(Saved entries)
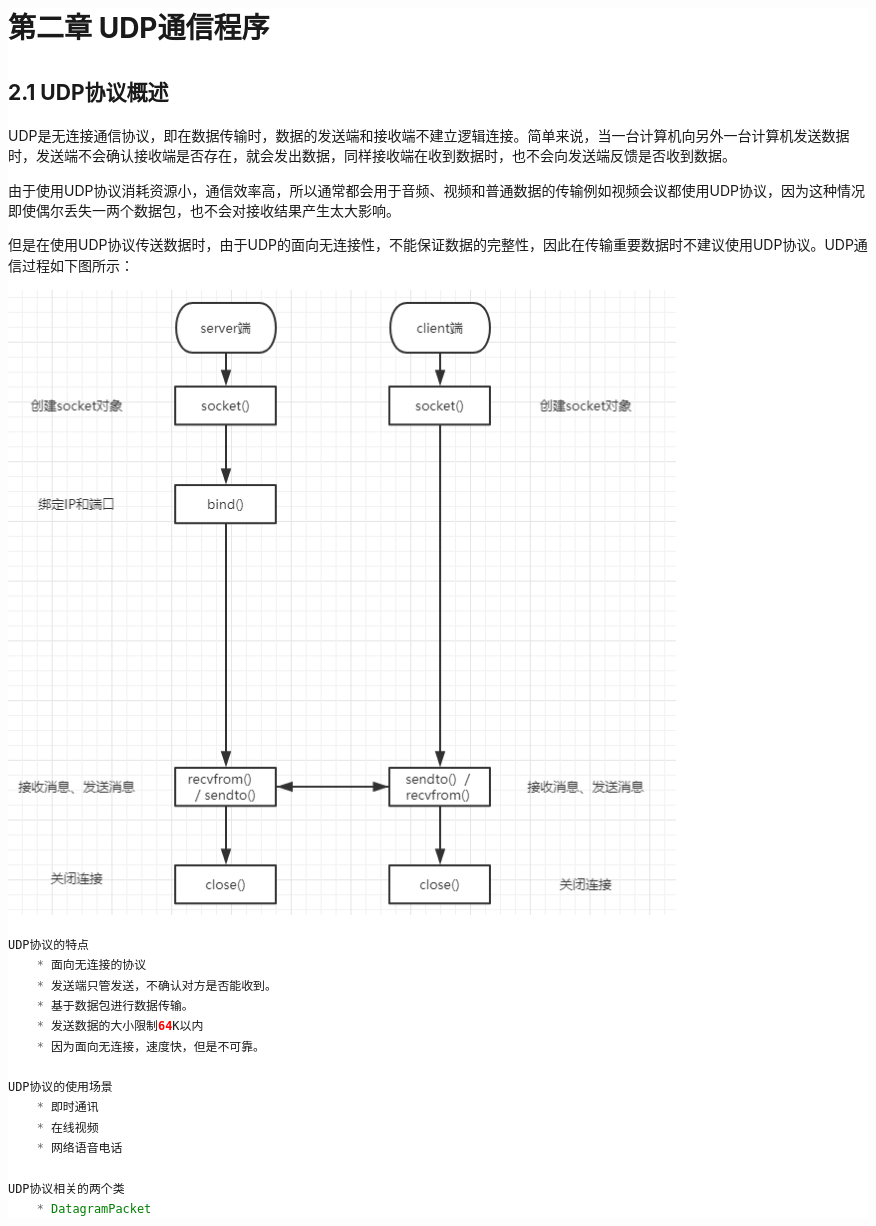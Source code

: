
   ```java
  
  ```

  

# 第二章 UDP通信程序

## 2.1 UDP协议概述

​       UDP是无连接通信协议，即在数据传输时，数据的发送端和接收端不建立逻辑连接。简单来说，当一台计算机向另外一台计算机发送数据时，发送端不会确认接收端是否存在，就会发出数据，同样接收端在收到数据时，也不会向发送端反馈是否收到数据。

​		由于使用UDP协议消耗资源小，通信效率高，所以通常都会用于音频、视频和普通数据的传输例如视频会议都使用UDP协议，因为这种情况即使偶尔丢失一两个数据包，也不会对接收结果产生太大影响。

​		但是在使用UDP协议传送数据时，由于UDP的面向无连接性，不能保证数据的完整性，因此在传输重要数据时不建议使用UDP协议。UDP通信过程如下图所示：

![1566447182200](img/05_UDP通信过程-1647249355644.png)

```java
UDP协议的特点
    * 面向无连接的协议
    * 发送端只管发送，不确认对方是否能收到。
    * 基于数据包进行数据传输。
    * 发送数据的大小限制64K以内
    * 因为面向无连接，速度快，但是不可靠。

UDP协议的使用场景
    * 即时通讯
    * 在线视频
    * 网络语音电话

UDP协议相关的两个类
    * DatagramPacket
```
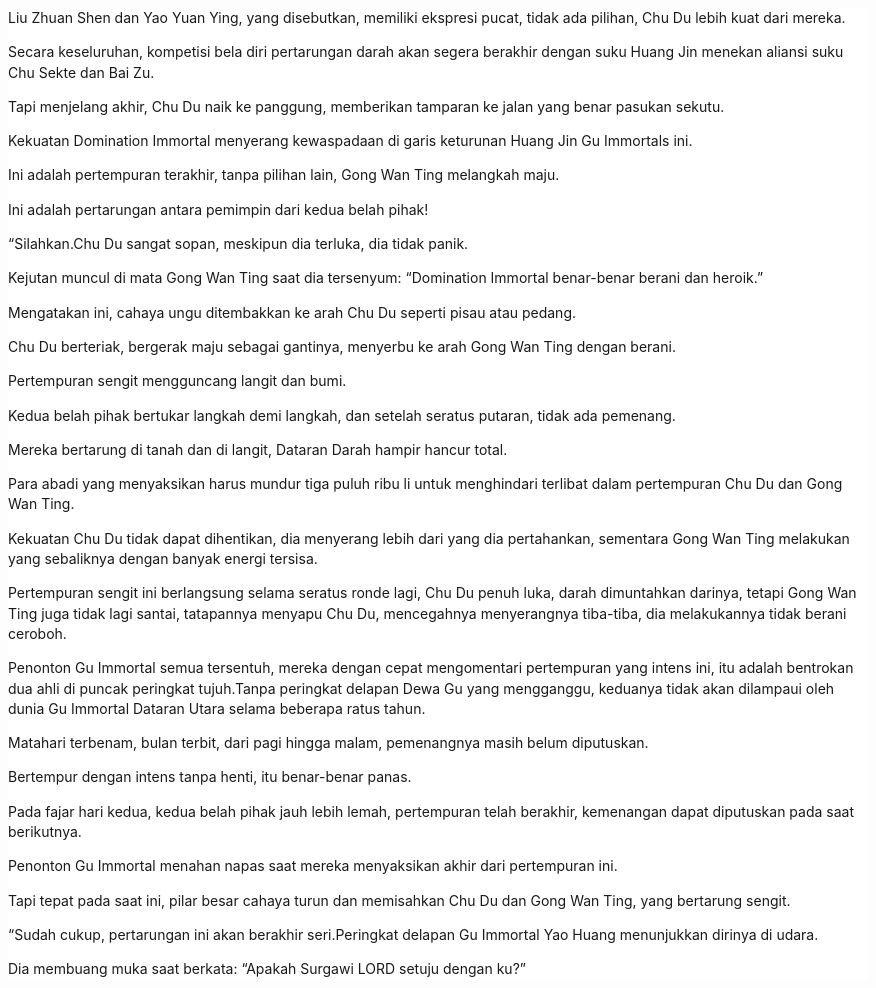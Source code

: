 Liu Zhuan Shen dan Yao Yuan Ying, yang disebutkan, memiliki ekspresi pucat, tidak ada pilihan, Chu Du lebih kuat dari mereka.

Secara keseluruhan, kompetisi bela diri pertarungan darah akan segera berakhir dengan suku Huang Jin menekan aliansi suku Chu Sekte dan Bai Zu.

Tapi menjelang akhir, Chu Du naik ke panggung, memberikan tamparan ke jalan yang benar pasukan sekutu.

Kekuatan Domination Immortal menyerang kewaspadaan di garis keturunan Huang Jin Gu Immortals ini.

Ini adalah pertempuran terakhir, tanpa pilihan lain, Gong Wan Ting melangkah maju.

Ini adalah pertarungan antara pemimpin dari kedua belah pihak!

“Silahkan.Chu Du sangat sopan, meskipun dia terluka, dia tidak panik.

Kejutan muncul di mata Gong Wan Ting saat dia tersenyum: “Domination Immortal benar-benar berani dan heroik.”

Mengatakan ini, cahaya ungu ditembakkan ke arah Chu Du seperti pisau atau pedang.

Chu Du berteriak, bergerak maju sebagai gantinya, menyerbu ke arah Gong Wan Ting dengan berani.

Pertempuran sengit mengguncang langit dan bumi.

Kedua belah pihak bertukar langkah demi langkah, dan setelah seratus putaran, tidak ada pemenang.

Mereka bertarung di tanah dan di langit, Dataran Darah hampir hancur total.

Para abadi yang menyaksikan harus mundur tiga puluh ribu li untuk menghindari terlibat dalam pertempuran Chu Du dan Gong Wan Ting.

Kekuatan Chu Du tidak dapat dihentikan, dia menyerang lebih dari yang dia pertahankan, sementara Gong Wan Ting melakukan yang sebaliknya dengan banyak energi tersisa.

Pertempuran sengit ini berlangsung selama seratus ronde lagi, Chu Du penuh luka, darah dimuntahkan darinya, tetapi Gong Wan Ting juga tidak lagi santai, tatapannya menyapu Chu Du, mencegahnya menyerangnya tiba-tiba, dia melakukannya tidak berani ceroboh.

Penonton Gu Immortal semua tersentuh, mereka dengan cepat mengomentari pertempuran yang intens ini, itu adalah bentrokan dua ahli di puncak peringkat tujuh.Tanpa peringkat delapan Dewa Gu yang mengganggu, keduanya tidak akan dilampaui oleh dunia Gu Immortal Dataran Utara selama beberapa ratus tahun.

Matahari terbenam, bulan terbit, dari pagi hingga malam, pemenangnya masih belum diputuskan.

Bertempur dengan intens tanpa henti, itu benar-benar panas.

Pada fajar hari kedua, kedua belah pihak jauh lebih lemah, pertempuran telah berakhir, kemenangan dapat diputuskan pada saat berikutnya.

Penonton Gu Immortal menahan napas saat mereka menyaksikan akhir dari pertempuran ini.

Tapi tepat pada saat ini, pilar besar cahaya turun dan memisahkan Chu Du dan Gong Wan Ting, yang bertarung sengit.

“Sudah cukup, pertarungan ini akan berakhir seri.Peringkat delapan Gu Immortal Yao Huang menunjukkan dirinya di udara.

Dia membuang muka saat berkata: “Apakah Surgawi LORD setuju dengan ku?”
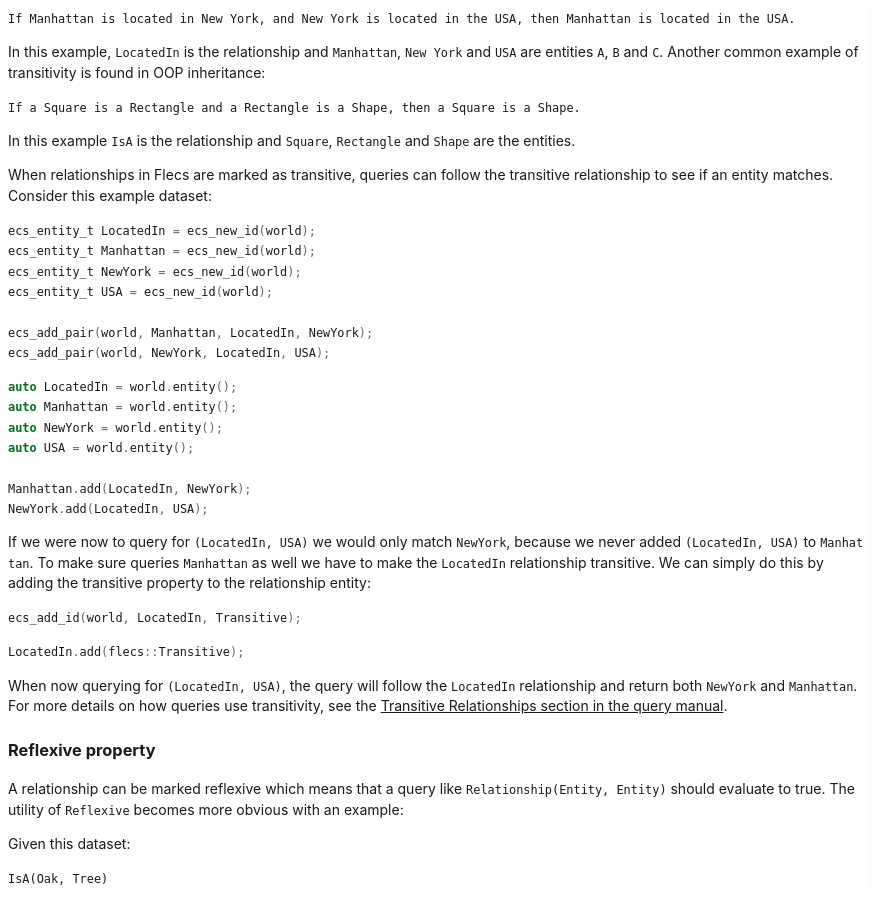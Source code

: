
 ```
If Manhattan is located in New York, and New York is located in the USA, then Manhattan is located in the USA.
```

In this example, `LocatedIn` is the relationship and `Manhattan`, `New York` and `USA` are entities `A`, `B` and `C`. Another common example of transitivity is found in OOP inheritance:

```
If a Square is a Rectangle and a Rectangle is a Shape, then a Square is a Shape.
```

In this example `IsA` is the relationship and `Square`, `Rectangle` and `Shape` are the entities.

When relationships in Flecs are marked as transitive, queries can follow the transitive relationship to see if an entity matches. Consider this example dataset:

```c
ecs_entity_t LocatedIn = ecs_new_id(world);
ecs_entity_t Manhattan = ecs_new_id(world);
ecs_entity_t NewYork = ecs_new_id(world);
ecs_entity_t USA = ecs_new_id(world);

ecs_add_pair(world, Manhattan, LocatedIn, NewYork);
ecs_add_pair(world, NewYork, LocatedIn, USA);
```
```cpp
auto LocatedIn = world.entity();
auto Manhattan = world.entity();
auto NewYork = world.entity();
auto USA = world.entity();

Manhattan.add(LocatedIn, NewYork);
NewYork.add(LocatedIn, USA);
```

If we were now to query for `(LocatedIn, USA)` we would only match `NewYork`, because we never added `(LocatedIn, USA)` to `Manhattan`. To make sure queries `Manhattan` as well we have to make the `LocatedIn` relationship transitive. We can simply do this by adding the transitive property to the relationship entity:

```c
ecs_add_id(world, LocatedIn, Transitive);
```
```cpp
LocatedIn.add(flecs::Transitive);
```

When now querying for `(LocatedIn, USA)`, the query will follow the `LocatedIn` relationship and return both `NewYork` and `Manhattan`. For more details on how queries use transitivity, see the [Transitive Relationships section in the query manual](Queries.md#transitive-relationships).

### Reflexive property
A relationship can be marked reflexive which means that a query like `Relationship(Entity, Entity)` should evaluate to true. The utility of `Reflexive` becomes more obvious with an example:

Given this dataset:
```
IsA(Oak, Tree)
```
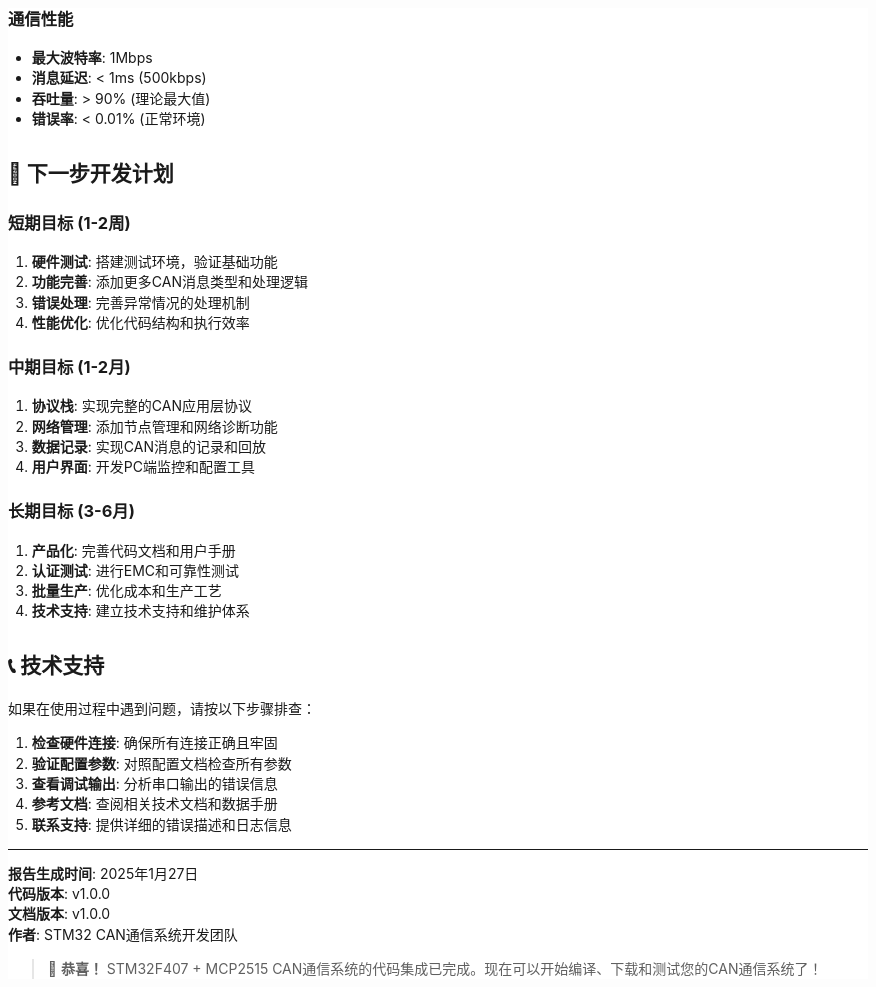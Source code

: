 ### 通信性能
- **最大波特率**: 1Mbps
- **消息延迟**: < 1ms (500kbps)
- **吞吐量**: > 90% (理论最大值)
- **错误率**: < 0.01% (正常环境)

## 🎯 下一步开发计划

### 短期目标 (1-2周)
1. **硬件测试**: 搭建测试环境，验证基础功能
2. **功能完善**: 添加更多CAN消息类型和处理逻辑
3. **错误处理**: 完善异常情况的处理机制
4. **性能优化**: 优化代码结构和执行效率

### 中期目标 (1-2月)
1. **协议栈**: 实现完整的CAN应用层协议
2. **网络管理**: 添加节点管理和网络诊断功能
3. **数据记录**: 实现CAN消息的记录和回放
4. **用户界面**: 开发PC端监控和配置工具

### 长期目标 (3-6月)
1. **产品化**: 完善代码文档和用户手册
2. **认证测试**: 进行EMC和可靠性测试
3. **批量生产**: 优化成本和生产工艺
4. **技术支持**: 建立技术支持和维护体系

## 📞 技术支持

如果在使用过程中遇到问题，请按以下步骤排查：

1. **检查硬件连接**: 确保所有连接正确且牢固
2. **验证配置参数**: 对照配置文档检查所有参数
3. **查看调试输出**: 分析串口输出的错误信息
4. **参考文档**: 查阅相关技术文档和数据手册
5. **联系支持**: 提供详细的错误描述和日志信息

---

**报告生成时间**: 2025年1月27日  
**代码版本**: v1.0.0  
**文档版本**: v1.0.0  
**作者**: STM32 CAN通信系统开发团队  

> 🎉 **恭喜！** STM32F407 + MCP2515 CAN通信系统的代码集成已完成。现在可以开始编译、下载和测试您的CAN通信系统了！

### Task
From the entries, report every line in which the string "langit" occurs.

### Written answer
Pertempuran sengit mengguncang langit dan bumi.
Mereka bertarung di tanah dan di langit, Dataran Darah hampir hancur total.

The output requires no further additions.